19. Kelas Sendok

1.1K 127 8
                                    

Numpang mandi di rumah sahabatnya, untung Kim Doyoung belum pergi kuliah. Meninggalkan Haruto sendirian di ruang tamu sementara dia mandi, ditawarin berbagai cemilan mewah oleh tuan rumah.

Seharusnya dia tidak mengajak pemuda itu ke rumah Doyoung.

Ayah dari Kim Doyoung adalah direktur rumah sakit swasta terbesar di negara ini, wajar aja dua putra mereka berprofesi sebagai dokter.

Mengacu pada teori kelas sendok, Park Jeongwoo sebagai sendok berlian dikelilingi oleh sendok platinum, emas dan perak. Masa depan yang sudah terjamin karena lahir di keluarga konglomerat dan bangsawan.

Dirinya yang sendok karat mencoba mendapatkan hati sendok berlian, yang memaksanya untuk berbaur dengan tingkatan kelas di bawah berlian.

Gebetannya sudah selesai mandi dan kembali bersamanya di ruang tamu berlantai marmer mahal ini. Menutup bekas kemerahan di leher dengan mengenakan turtle neck, entah punya siapa.

"Mau langsung pergi?" tanyanya. Pertanyaan itu tidak sopan, tapi dia merasa tidak nyaman di tempat ini.

Jeongwoo paham dengan pemuda itu. Berdiri untuk permisi pamit ketika tuan rumah baru mau gabung bersama mereka, diikuti juga oleh Haruto yang juga beranjak.

"Dobby, kita pamit dulu ya, makasih banget udah dikasih numpang mandi. Mau buru-buru ada kelas soalnya."

"Oke, oke. Iya sama-sama."

Mereka keluar dari ruang tamu, tuan rumah mengekor di belakang. Dia memberikan Haruto kunci kontak sepeda motornya sementara dia masih akan berbincang kecil dengan Doyoung.

"Jeongwoo, udah aku bilang, aku ga ada SIM. Aku juga belum hafal jalan tikus," protes remaja itu ketika menerima kontak sepeda motornya. Haruto menolak untuk mengendarai kendaraan roda dua miliknya ketika perjalanan dari kampus ke rumah Doyoung, padahal dia pengen dibonceng gebetan.

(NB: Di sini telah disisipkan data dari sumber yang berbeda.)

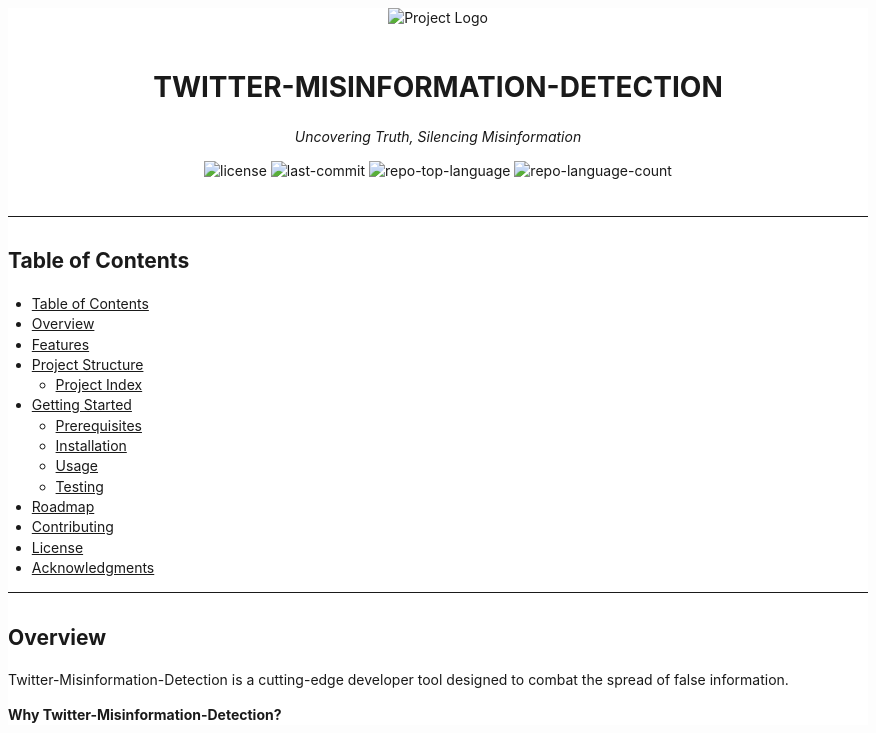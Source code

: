 <div id="top">


<div align="center">

<img src="readmeai/assets/logos/purple.svg" width="30%" style="position: relative; top: 0; right: 0;" alt="Project Logo"/>

# TWITTER-MISINFORMATION-DETECTION

<em>Uncovering Truth, Silencing Misinformation</em>


<img src="https://img.shields.io/github/license/dhenok1/Twitter-Misinformation-Detection?style=default&logo=opensourceinitiative&logoColor=white&color=0080ff" alt="license">
<img src="https://img.shields.io/github/last-commit/dhenok1/Twitter-Misinformation-Detection?style=default&logo=git&logoColor=white&color=0080ff" alt="last-commit">
<img src="https://img.shields.io/github/languages/top/dhenok1/Twitter-Misinformation-Detection?style=default&color=0080ff" alt="repo-top-language">
<img src="https://img.shields.io/github/languages/count/dhenok1/Twitter-Misinformation-Detection?style=default&color=0080ff" alt="repo-language-count">






</div>
<br>

---

## Table of Contents

- [Table of Contents](#table-of-contents)
- [Overview](#overview)
- [Features](#features)
- [Project Structure](#project-structure)
    - [Project Index](#project-index)
- [Getting Started](#getting-started)
    - [Prerequisites](#prerequisites)
    - [Installation](#installation)
    - [Usage](#usage)
    - [Testing](#testing)
- [Roadmap](#roadmap)
- [Contributing](#contributing)
- [License](#license)
- [Acknowledgments](#acknowledgments)

---

## Overview

Twitter-Misinformation-Detection is a cutting-edge developer tool designed to combat the spread of false information.

**Why Twitter-Misinformation-Detection?**
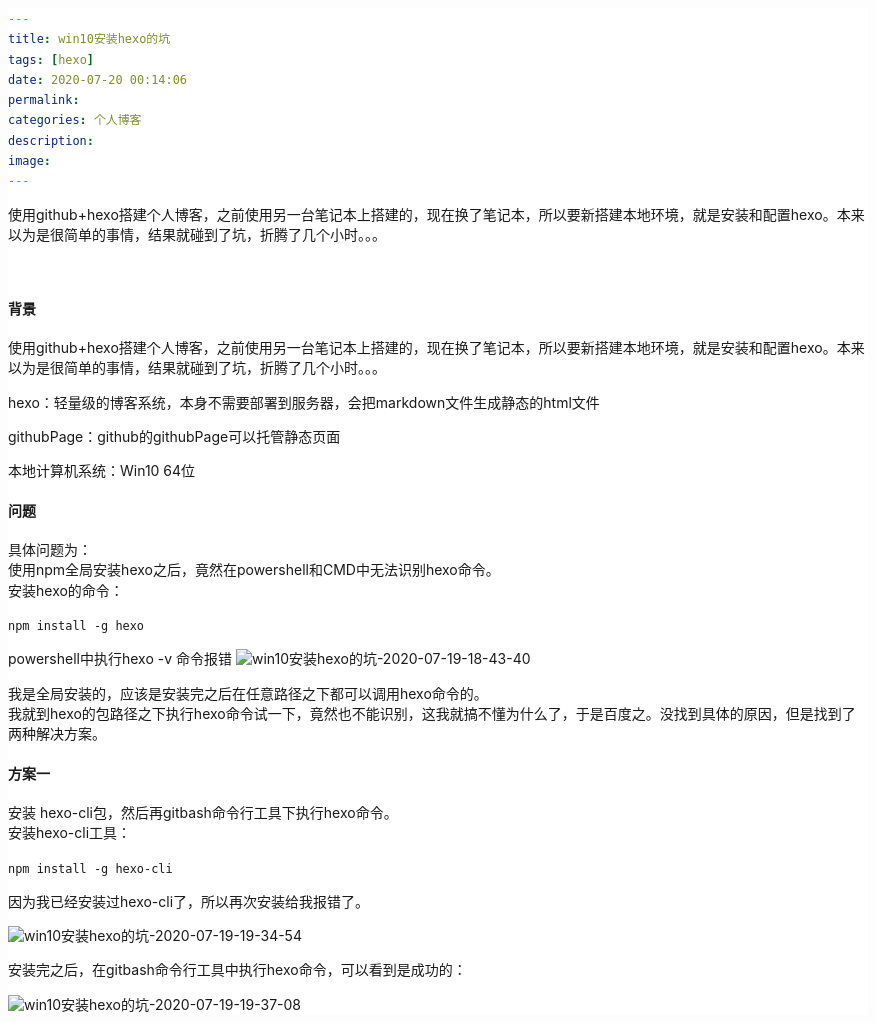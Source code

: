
 ```yaml
---
title: win10安装hexo的坑
tags: [hexo]
date: 2020-07-20 00:14:06
permalink:
categories: 个人博客
description:
image:
---
```

<p class="description">使用github+hexo搭建个人博客，之前使用另一台笔记本上搭建的，现在换了笔记本，所以要新搭建本地环境，就是安装和配置hexo。本来以为是很简单的事情，结果就碰到了坑，折腾了几个小时。。。</p>

<img src="hexo.jpg" alt="" style="width:100%" />



#### 背景
使用github+hexo搭建个人博客，之前使用另一台笔记本上搭建的，现在换了笔记本，所以要新搭建本地环境，就是安装和配置hexo。本来以为是很简单的事情，结果就碰到了坑，折腾了几个小时。。。  

hexo：轻量级的博客系统，本身不需要部署到服务器，会把markdown文件生成静态的html文件  

githubPage：github的githubPage可以托管静态页面

本地计算机系统：Win10 64位

#### 问题
具体问题为：  
使用npm全局安装hexo之后，竟然在powershell和CMD中无法识别hexo命令。  
安装hexo的命令：

```shell
npm install -g hexo
```
powershell中执行hexo -v 命令报错
![win10安装hexo的坑-2020-07-19-18-43-40](https://cdn.jsdelivr.net/gh/yuyong1992/picbed/image/win10安装hexo的坑-2020-07-19-18-43-40.png)

我是全局安装的，应该是安装完之后在任意路径之下都可以调用hexo命令的。  
我就到hexo的包路径之下执行hexo命令试一下，竟然也不能识别，这我就搞不懂为什么了，于是百度之。没找到具体的原因，但是找到了两种解决方案。  

#### 方案一
安装 hexo-cli包，然后再gitbash命令行工具下执行hexo命令。  
安装hexo-cli工具：
```
npm install -g hexo-cli
```
因为我已经安装过hexo-cli了，所以再次安装给我报错了。

![win10安装hexo的坑-2020-07-19-19-34-54](https://cdn.jsdelivr.net/gh/yuyong1992/picbed/image/win10安装hexo的坑-2020-07-19-19-34-54.png)

安装完之后，在gitbash命令行工具中执行hexo命令，可以看到是成功的：

![win10安装hexo的坑-2020-07-19-19-37-08](https://cdn.jsdelivr.net/gh/yuyong1992/picbed/image/win10安装hexo的坑-2020-07-19-19-37-08.png)
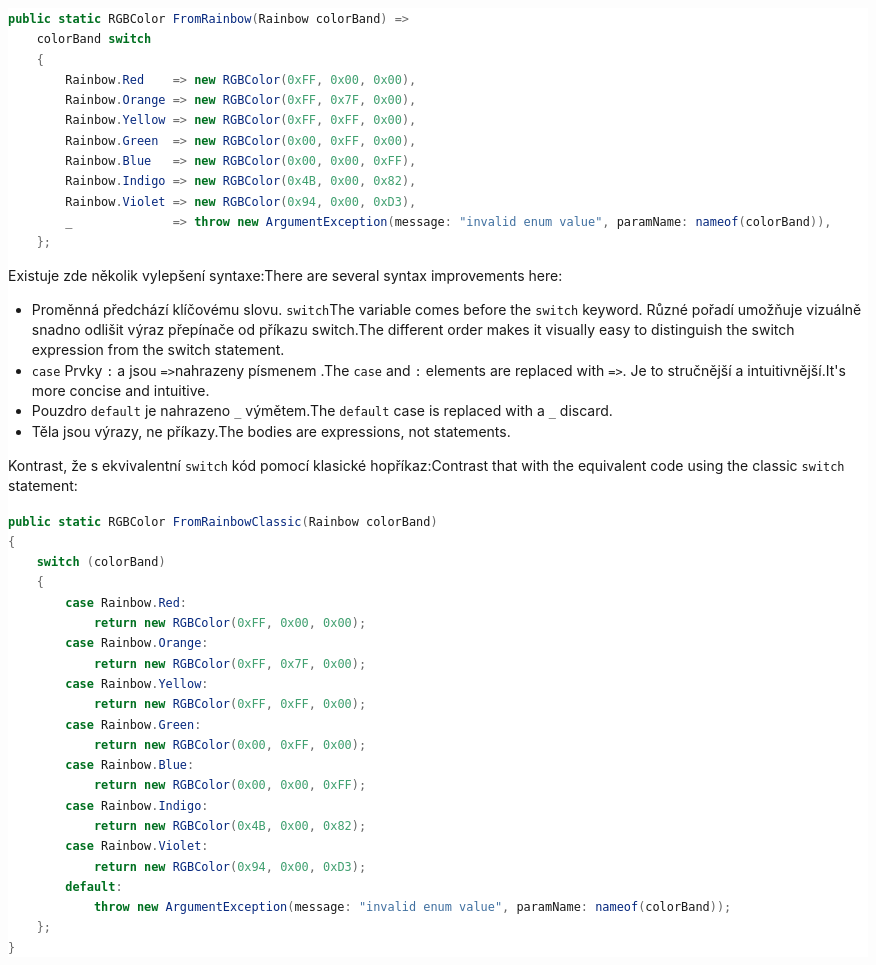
 ```csharp
public static RGBColor FromRainbow(Rainbow colorBand) =>
    colorBand switch
    {
        Rainbow.Red    => new RGBColor(0xFF, 0x00, 0x00),
        Rainbow.Orange => new RGBColor(0xFF, 0x7F, 0x00),
        Rainbow.Yellow => new RGBColor(0xFF, 0xFF, 0x00),
        Rainbow.Green  => new RGBColor(0x00, 0xFF, 0x00),
        Rainbow.Blue   => new RGBColor(0x00, 0x00, 0xFF),
        Rainbow.Indigo => new RGBColor(0x4B, 0x00, 0x82),
        Rainbow.Violet => new RGBColor(0x94, 0x00, 0xD3),
        _              => throw new ArgumentException(message: "invalid enum value", paramName: nameof(colorBand)),
    };
```

<span data-ttu-id="4f809-175">Existuje zde několik vylepšení syntaxe:</span><span class="sxs-lookup"><span data-stu-id="4f809-175">There are several syntax improvements here:</span></span>

- <span data-ttu-id="4f809-176">Proměnná předchází klíčovému slovu. `switch`</span><span class="sxs-lookup"><span data-stu-id="4f809-176">The variable comes before the `switch` keyword.</span></span> <span data-ttu-id="4f809-177">Různé pořadí umožňuje vizuálně snadno odlišit výraz přepínače od příkazu switch.</span><span class="sxs-lookup"><span data-stu-id="4f809-177">The different order makes it visually easy to distinguish the switch expression from the switch statement.</span></span>
- <span data-ttu-id="4f809-178">`case` Prvky `:` a jsou `=>`nahrazeny písmenem .</span><span class="sxs-lookup"><span data-stu-id="4f809-178">The `case` and `:` elements are replaced with `=>`.</span></span> <span data-ttu-id="4f809-179">Je to stručnější a intuitivnější.</span><span class="sxs-lookup"><span data-stu-id="4f809-179">It's more concise and intuitive.</span></span>
- <span data-ttu-id="4f809-180">Pouzdro `default` je nahrazeno `_` výmětem.</span><span class="sxs-lookup"><span data-stu-id="4f809-180">The `default` case is replaced with a `_` discard.</span></span>
- <span data-ttu-id="4f809-181">Těla jsou výrazy, ne příkazy.</span><span class="sxs-lookup"><span data-stu-id="4f809-181">The bodies are expressions, not statements.</span></span>

<span data-ttu-id="4f809-182">Kontrast, že s ekvivalentní `switch` kód pomocí klasické hopříkaz:</span><span class="sxs-lookup"><span data-stu-id="4f809-182">Contrast that with the equivalent code using the classic `switch` statement:</span></span>

```csharp
public static RGBColor FromRainbowClassic(Rainbow colorBand)
{
    switch (colorBand)
    {
        case Rainbow.Red:
            return new RGBColor(0xFF, 0x00, 0x00);
        case Rainbow.Orange:
            return new RGBColor(0xFF, 0x7F, 0x00);
        case Rainbow.Yellow:
            return new RGBColor(0xFF, 0xFF, 0x00);
        case Rainbow.Green:
            return new RGBColor(0x00, 0xFF, 0x00);
        case Rainbow.Blue:
            return new RGBColor(0x00, 0x00, 0xFF);
        case Rainbow.Indigo:
            return new RGBColor(0x4B, 0x00, 0x82);
        case Rainbow.Violet:
            return new RGBColor(0x94, 0x00, 0xD3);
        default:
            throw new ArgumentException(message: "invalid enum value", paramName: nameof(colorBand));
    };
}
```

"Kalo ditilang polisi sogok aja," ucapnya santai. Karena protes Haruto, dia lupa mau ngomong apa ke sahabatnya sebelum pergi.

Mesin sepeda motor pabrikan dalam negeri miliknya sudah menyala, pengendara memutar ke arah luar.

"Gua pergi dulu ya, bye."

"Baiklah, hati-hati."

Menaiki sepeda motornya, berpegang di pinggang pengendara. Hyosung dengan didominasi warna putih itu keluar dari garasi dan melaju ke jalanan komplek perumahan daerah Gangnam.

Dia memeluk tubuh ramping Watanabe Haruto, kepalanya bersandar di punggung lebar itu. Menghirup aroma tubuh pengendara yang sangat candu baginya. Penumpang di belakang tidak mengenakan helm, was-was kalo di jalan raya takut ditilang.

Hanya mengenakan topi dan masker hitam agar identitasnya tidak diketahui publik. Ya kan berabe kalo seorang Pangeran melanggar peraturan berlalu lintas.

"Jeongwoo, terus ke arah mana?"

Saking nyaman dia jadi lupa untuk memberi petunjuk arah jalan ke Universitas Nasional Seoul. Dari kecil hingga sekolah menengah atas, dia ga tau jalan pintasan, karena sering naik mobil. "Sebenernya gua juga gatau jalan tikus ke kampus."

"Kalo aku ke jalan raya gapapa kan? Kan katanya mau kamu sogok."

"Please Ruto, gua cuma bercanda."

Sepeda motor melaju dengan kecepatan sedang, makanya mereka tidak perlu berteriak agar kedengeran. Kalo ngebut mana kedengeran, pengendara nanya mau ke mana, penumpang jawabnya mau ke surga.

"Yaudah, aku harus ekstra hati-hati kalo lewat persimpangan, polisi pasti berjaga."

"Bisa-bisa lo aja ngibulin polisi dan kamera keamanan lalu lintas."